The most beautiful and pleasant bushwhack in the Wild River Wilderness

Posted on Categories New England Hiking

This summer has been all about 2 day loops for my friend Kyle and I. Kyle had the idea to head up to the Wild River Wilderness where he spent several years working as a cook at AMC’s Cold River Camp. It’s an area he calls the “Hidden Gem of the White Mountains”. I had never been so I was more than eager to check out a new area of the White Mountains.


North and South Baldface were obvious choices to hit for my New Hampshire 100 Highest list and Eagle Crag for my 52 With a View list. But for Kyle, the biggest attraction – pun intended – was the rarely visited little West Baldface, on the New Hampshire 200 Highest.

View map of West Baldface

We started up South Baldface via the Baldface Circle Trail. The ascent was beautiful and slightly technical, with nice open face rock slabs to scramble up.


Once on the top of South Baldface, it was a short hop over to North Baldface. The views were clear and spectacular. Our only concern was our low supply of water. With such a dry summer, one of our planned water sources had dried up. With this in mind, we decided to save our hike up West Baldface for day 2 and instead head to our camp destination where we could safely hydrate along the way.


Taking the overgrown Wild River Trail to the isolated Perkins Notch Tentsite, we had our fingers crossed we would hit some water sources sooner rather than later. The Wild River did not disappoint. We came across a couple of still running tributaries with enough water to quench our thirst. It was only a few miles before we arrived at the campsite, but we were happy regardless.


The camp was quiet with only a few other hikers. We felt like one of the cool kids, because everyone there was sporting a Dyneema/Cuben Fiber tent and we fit right in with our ZPacks and Tarptents.

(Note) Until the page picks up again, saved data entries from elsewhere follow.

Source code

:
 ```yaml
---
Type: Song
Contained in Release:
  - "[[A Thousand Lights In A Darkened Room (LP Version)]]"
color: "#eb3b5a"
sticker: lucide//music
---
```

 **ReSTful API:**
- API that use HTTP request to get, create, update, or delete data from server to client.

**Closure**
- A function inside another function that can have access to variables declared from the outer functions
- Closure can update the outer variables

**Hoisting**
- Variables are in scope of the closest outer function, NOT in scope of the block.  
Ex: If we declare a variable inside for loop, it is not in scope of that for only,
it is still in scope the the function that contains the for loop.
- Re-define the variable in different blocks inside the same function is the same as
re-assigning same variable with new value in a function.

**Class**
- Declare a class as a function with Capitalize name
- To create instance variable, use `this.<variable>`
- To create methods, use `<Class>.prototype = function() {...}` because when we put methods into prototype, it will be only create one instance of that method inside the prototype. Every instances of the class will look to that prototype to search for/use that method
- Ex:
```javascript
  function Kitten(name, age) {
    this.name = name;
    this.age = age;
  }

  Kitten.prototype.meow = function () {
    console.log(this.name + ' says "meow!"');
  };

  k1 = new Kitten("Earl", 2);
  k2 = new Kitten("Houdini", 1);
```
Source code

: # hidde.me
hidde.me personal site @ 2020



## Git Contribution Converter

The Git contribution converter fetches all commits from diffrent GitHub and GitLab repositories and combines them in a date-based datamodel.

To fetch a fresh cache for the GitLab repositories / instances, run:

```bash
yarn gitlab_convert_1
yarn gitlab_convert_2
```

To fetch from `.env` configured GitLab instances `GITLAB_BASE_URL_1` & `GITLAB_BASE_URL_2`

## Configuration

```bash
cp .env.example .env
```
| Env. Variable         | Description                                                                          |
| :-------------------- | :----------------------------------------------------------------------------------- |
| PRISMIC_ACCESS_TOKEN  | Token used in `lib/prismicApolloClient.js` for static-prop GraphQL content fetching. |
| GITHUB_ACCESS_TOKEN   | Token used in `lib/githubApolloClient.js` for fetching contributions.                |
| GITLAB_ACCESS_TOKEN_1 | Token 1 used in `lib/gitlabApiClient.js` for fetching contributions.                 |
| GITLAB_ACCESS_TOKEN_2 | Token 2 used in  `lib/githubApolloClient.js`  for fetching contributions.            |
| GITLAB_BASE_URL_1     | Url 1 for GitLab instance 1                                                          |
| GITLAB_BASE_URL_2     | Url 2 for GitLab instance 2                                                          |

Waking up early the following day, we made a quick stop to check out the nearby North Ketchum Pond. No moose sightings, unfortunately they must’ve risen even earlier than us.


After a short backtrack along the Wild River Trail we cut into the woods and began the bushwhack towards our main goal of the trip- West Baldface. The forest was surprisingly open, most likely from past logging in the area, with plenty of small herd paths leading deeper into the wilderness.

It was clear by the droppings and tracks that we were following moose and bear paths.


With lookout spots every so often, we were thrilled to be there.


The peak was so open and spectacular that we decided to kick off the trail runners and relax with a warm cup of coffee.


After a luxurious break we begrudgingly descended the mountain, wishing we could spend the rest of the day relaxing at the peak.


The hike down was as enjoyable as the peak, with open birch forest and wildlife everywhere.

The valley was filled with large round imprints, some definitely from sleeping bears and maybe more from moose. We came across at least 15-20 of these spots mixed in between thigh high ferns.


A little nervous we might actually stumble onto a napping black bear, we heard a rustle in a patch of nearby brush. Suddenly 3 grouse loudly took off in a hurry. Laughing off the startle, we were able to watch at least 6 more fly off from what was most likely a nesting area.

Source: A ruffed grouse. Wikipedia, CC BY-SA 3.0

Shortly after we came across a hawk drinking from a stream. It quickly took off to higher ground.


The rest of the hike was relatively quiet. Making our way back up to the Baldface ridgeline, we stopped off at Eagle Crag for my 52 With a View list. We then took the Bicknell Ridge Trail back down to the car, saying our goodbyes to the last views of the Baldfaces as we descended back below the tree line.


My only hesitation to recommend this area is so I can leave it for myself!